BEGIN Given records
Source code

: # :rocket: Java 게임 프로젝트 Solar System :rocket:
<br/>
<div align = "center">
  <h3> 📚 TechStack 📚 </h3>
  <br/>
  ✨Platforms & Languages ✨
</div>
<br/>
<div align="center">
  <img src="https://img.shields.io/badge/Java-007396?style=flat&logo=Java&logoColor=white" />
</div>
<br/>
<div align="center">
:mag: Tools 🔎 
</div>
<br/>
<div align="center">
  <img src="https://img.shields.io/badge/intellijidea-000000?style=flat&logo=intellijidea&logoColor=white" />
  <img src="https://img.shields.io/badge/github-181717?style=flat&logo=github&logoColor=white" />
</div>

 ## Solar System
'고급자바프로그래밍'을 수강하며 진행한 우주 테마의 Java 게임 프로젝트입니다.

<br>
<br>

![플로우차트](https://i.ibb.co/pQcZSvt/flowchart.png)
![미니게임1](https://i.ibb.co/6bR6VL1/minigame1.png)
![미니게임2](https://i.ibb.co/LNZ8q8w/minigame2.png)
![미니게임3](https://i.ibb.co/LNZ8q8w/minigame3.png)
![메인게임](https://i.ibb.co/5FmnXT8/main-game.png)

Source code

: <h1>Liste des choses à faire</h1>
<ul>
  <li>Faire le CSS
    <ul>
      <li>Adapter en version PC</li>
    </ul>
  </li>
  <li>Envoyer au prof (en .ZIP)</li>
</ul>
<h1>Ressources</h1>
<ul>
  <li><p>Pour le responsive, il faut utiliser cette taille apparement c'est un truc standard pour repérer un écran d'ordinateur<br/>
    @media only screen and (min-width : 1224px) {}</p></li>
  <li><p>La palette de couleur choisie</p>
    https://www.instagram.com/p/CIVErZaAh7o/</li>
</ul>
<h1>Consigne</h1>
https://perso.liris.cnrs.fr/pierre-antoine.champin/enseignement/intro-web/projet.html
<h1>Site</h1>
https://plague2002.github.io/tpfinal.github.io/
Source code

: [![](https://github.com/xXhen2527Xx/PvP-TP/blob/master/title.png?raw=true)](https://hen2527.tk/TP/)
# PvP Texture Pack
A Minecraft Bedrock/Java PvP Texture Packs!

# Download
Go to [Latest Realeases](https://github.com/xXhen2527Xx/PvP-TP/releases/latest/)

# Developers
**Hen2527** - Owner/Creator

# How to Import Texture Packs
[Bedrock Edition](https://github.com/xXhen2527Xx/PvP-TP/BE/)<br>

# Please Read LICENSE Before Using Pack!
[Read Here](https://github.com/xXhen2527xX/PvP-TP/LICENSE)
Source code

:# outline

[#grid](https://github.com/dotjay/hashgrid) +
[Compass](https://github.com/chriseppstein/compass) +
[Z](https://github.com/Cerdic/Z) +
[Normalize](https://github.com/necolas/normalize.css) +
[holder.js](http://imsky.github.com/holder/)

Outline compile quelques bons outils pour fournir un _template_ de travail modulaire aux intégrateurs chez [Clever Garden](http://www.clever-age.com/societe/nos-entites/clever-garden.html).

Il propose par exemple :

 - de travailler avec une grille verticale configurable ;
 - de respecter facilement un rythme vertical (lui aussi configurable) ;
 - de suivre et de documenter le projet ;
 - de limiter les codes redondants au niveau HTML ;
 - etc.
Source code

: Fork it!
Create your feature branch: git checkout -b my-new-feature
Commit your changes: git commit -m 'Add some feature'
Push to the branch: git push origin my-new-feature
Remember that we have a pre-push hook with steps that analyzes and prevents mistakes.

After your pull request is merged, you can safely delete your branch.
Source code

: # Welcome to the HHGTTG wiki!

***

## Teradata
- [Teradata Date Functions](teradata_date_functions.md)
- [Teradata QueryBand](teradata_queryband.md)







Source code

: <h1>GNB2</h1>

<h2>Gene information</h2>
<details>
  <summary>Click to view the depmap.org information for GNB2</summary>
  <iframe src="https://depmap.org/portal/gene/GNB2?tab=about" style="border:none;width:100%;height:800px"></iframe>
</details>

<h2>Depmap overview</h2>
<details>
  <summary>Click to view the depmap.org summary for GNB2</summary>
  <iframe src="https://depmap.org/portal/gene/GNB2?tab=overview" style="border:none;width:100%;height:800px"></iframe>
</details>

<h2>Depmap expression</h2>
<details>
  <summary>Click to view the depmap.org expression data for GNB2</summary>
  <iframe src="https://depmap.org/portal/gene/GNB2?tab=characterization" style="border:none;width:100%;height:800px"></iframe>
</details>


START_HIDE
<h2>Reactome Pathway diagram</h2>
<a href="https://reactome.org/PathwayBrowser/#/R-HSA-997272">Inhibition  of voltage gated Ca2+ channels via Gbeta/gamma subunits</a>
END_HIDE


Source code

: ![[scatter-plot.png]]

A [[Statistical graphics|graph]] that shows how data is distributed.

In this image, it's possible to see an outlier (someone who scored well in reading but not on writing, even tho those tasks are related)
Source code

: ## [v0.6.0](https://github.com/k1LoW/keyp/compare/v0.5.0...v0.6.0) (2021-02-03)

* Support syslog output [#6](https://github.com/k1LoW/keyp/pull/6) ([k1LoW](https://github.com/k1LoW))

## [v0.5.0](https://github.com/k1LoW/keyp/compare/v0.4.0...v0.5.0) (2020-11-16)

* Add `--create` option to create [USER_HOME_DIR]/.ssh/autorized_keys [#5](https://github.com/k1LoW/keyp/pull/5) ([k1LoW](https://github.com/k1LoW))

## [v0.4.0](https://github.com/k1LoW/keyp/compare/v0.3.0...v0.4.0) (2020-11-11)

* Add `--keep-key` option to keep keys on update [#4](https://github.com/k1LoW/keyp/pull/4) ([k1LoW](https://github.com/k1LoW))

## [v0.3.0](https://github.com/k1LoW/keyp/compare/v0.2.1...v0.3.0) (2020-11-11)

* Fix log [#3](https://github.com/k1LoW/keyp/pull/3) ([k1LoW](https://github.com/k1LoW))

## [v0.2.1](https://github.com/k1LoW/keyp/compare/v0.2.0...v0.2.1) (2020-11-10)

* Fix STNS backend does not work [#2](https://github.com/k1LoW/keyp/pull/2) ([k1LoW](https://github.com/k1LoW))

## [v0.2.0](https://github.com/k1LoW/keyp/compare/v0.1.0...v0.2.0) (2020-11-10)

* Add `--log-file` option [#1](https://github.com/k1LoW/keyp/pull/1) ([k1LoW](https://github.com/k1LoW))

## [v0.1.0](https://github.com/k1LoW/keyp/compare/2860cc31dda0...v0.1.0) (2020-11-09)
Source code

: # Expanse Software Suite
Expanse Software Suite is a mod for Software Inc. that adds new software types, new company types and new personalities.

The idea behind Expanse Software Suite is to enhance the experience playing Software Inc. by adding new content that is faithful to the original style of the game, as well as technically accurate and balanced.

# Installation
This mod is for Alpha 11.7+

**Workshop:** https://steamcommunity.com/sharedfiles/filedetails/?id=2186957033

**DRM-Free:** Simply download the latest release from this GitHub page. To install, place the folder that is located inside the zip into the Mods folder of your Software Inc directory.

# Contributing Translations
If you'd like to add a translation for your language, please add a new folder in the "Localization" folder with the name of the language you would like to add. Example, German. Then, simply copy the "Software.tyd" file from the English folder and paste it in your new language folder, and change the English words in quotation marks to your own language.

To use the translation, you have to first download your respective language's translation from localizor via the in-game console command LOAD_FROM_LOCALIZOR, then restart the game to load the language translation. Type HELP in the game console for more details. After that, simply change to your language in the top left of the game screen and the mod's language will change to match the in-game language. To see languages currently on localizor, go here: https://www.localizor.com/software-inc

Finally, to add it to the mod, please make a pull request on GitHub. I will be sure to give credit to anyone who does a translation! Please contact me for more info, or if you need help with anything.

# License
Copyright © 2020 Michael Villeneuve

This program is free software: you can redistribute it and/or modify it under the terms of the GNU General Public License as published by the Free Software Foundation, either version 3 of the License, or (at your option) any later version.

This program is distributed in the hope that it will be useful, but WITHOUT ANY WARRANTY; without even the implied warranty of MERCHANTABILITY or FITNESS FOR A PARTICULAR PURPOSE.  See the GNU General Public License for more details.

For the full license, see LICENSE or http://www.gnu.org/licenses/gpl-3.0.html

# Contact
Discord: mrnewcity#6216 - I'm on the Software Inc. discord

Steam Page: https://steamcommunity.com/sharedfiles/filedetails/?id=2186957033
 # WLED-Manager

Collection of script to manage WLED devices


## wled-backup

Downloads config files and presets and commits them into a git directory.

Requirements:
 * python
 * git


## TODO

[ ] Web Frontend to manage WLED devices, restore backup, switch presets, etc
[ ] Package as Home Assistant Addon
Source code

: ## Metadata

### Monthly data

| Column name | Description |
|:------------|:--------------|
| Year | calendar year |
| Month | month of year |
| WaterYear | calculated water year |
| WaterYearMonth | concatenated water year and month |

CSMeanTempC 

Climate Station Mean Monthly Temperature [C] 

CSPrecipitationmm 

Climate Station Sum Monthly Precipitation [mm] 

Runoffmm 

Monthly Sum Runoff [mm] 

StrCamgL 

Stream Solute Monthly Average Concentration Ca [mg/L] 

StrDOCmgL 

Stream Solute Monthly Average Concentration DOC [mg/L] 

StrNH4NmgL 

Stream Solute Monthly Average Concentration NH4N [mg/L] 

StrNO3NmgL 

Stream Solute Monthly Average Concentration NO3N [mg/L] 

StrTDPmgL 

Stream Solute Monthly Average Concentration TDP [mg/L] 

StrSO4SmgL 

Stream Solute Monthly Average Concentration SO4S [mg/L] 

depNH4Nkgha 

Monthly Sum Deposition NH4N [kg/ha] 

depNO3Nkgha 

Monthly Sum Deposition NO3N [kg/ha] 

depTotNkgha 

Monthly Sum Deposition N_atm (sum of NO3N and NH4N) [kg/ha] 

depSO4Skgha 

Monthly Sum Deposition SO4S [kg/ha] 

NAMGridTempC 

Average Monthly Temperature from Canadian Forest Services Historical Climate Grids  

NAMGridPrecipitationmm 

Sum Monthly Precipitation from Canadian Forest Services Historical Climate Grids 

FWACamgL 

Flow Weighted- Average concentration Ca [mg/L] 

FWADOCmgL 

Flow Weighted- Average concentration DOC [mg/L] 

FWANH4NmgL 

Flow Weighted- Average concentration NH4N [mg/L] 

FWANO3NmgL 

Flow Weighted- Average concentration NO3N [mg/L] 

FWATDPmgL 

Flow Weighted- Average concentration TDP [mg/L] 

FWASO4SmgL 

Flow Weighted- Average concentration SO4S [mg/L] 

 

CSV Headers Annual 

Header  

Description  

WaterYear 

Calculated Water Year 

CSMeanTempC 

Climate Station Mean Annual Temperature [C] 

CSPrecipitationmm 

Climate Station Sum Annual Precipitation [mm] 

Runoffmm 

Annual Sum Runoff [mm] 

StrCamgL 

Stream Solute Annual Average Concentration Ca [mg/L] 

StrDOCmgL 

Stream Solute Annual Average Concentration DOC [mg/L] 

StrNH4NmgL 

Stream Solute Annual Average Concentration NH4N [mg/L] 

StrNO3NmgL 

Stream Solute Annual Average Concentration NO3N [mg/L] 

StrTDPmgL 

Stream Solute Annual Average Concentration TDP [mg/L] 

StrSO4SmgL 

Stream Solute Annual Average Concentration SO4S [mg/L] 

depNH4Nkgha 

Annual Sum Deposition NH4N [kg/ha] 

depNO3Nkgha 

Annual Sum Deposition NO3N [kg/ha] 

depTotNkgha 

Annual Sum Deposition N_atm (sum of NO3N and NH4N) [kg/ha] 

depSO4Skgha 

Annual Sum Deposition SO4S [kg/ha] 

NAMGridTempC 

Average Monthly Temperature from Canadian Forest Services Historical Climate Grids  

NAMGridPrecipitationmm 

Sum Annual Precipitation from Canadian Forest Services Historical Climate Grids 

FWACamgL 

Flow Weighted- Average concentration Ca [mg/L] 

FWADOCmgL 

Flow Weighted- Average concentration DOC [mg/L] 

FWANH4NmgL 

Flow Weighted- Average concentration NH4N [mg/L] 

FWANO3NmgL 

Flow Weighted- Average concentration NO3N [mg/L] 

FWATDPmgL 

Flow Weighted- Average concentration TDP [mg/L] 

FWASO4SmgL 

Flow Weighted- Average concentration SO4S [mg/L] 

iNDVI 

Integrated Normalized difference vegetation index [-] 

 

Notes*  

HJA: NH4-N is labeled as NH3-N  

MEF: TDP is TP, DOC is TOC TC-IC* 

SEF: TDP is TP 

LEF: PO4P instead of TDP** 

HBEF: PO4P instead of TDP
END Given records
One inclusive range is required: first line of the data through the line containing "# PvP Texture Pack". Set it down exactly and output nothing else.

Source code

: # :rocket: Java 게임 프로젝트 Solar System :rocket:
<br/>
<div align = "center">
  <h3> 📚 TechStack 📚 </h3>
  <br/>
  ✨Platforms & Languages ✨
</div>
<br/>
<div align="center">
  <img src="https://img.shields.io/badge/Java-007396?style=flat&logo=Java&logoColor=white" />
</div>
<br/>
<div align="center">
:mag: Tools 🔎 
</div>
<br/>
<div align="center">
  <img src="https://img.shields.io/badge/intellijidea-000000?style=flat&logo=intellijidea&logoColor=white" />
  <img src="https://img.shields.io/badge/github-181717?style=flat&logo=github&logoColor=white" />
</div>

 ## Solar System
'고급자바프로그래밍'을 수강하며 진행한 우주 테마의 Java 게임 프로젝트입니다.

<br>
<br>

![플로우차트](https://i.ibb.co/pQcZSvt/flowchart.png)
![미니게임1](https://i.ibb.co/6bR6VL1/minigame1.png)
![미니게임2](https://i.ibb.co/LNZ8q8w/minigame2.png)
![미니게임3](https://i.ibb.co/LNZ8q8w/minigame3.png)
![메인게임](https://i.ibb.co/5FmnXT8/main-game.png)

Source code

: <h1>Liste des choses à faire</h1>
<ul>
  <li>Faire le CSS
    <ul>
      <li>Adapter en version PC</li>
    </ul>
  </li>
  <li>Envoyer au prof (en .ZIP)</li>
</ul>
<h1>Ressources</h1>
<ul>
  <li><p>Pour le responsive, il faut utiliser cette taille apparement c'est un truc standard pour repérer un écran d'ordinateur<br/>
    @media only screen and (min-width : 1224px) {}</p></li>
  <li><p>La palette de couleur choisie</p>
    https://www.instagram.com/p/CIVErZaAh7o/</li>
</ul>
<h1>Consigne</h1>
https://perso.liris.cnrs.fr/pierre-antoine.champin/enseignement/intro-web/projet.html
<h1>Site</h1>
https://plague2002.github.io/tpfinal.github.io/
Source code

: [![](https://github.com/xXhen2527Xx/PvP-TP/blob/master/title.png?raw=true)](https://hen2527.tk/TP/)
# PvP Texture Pack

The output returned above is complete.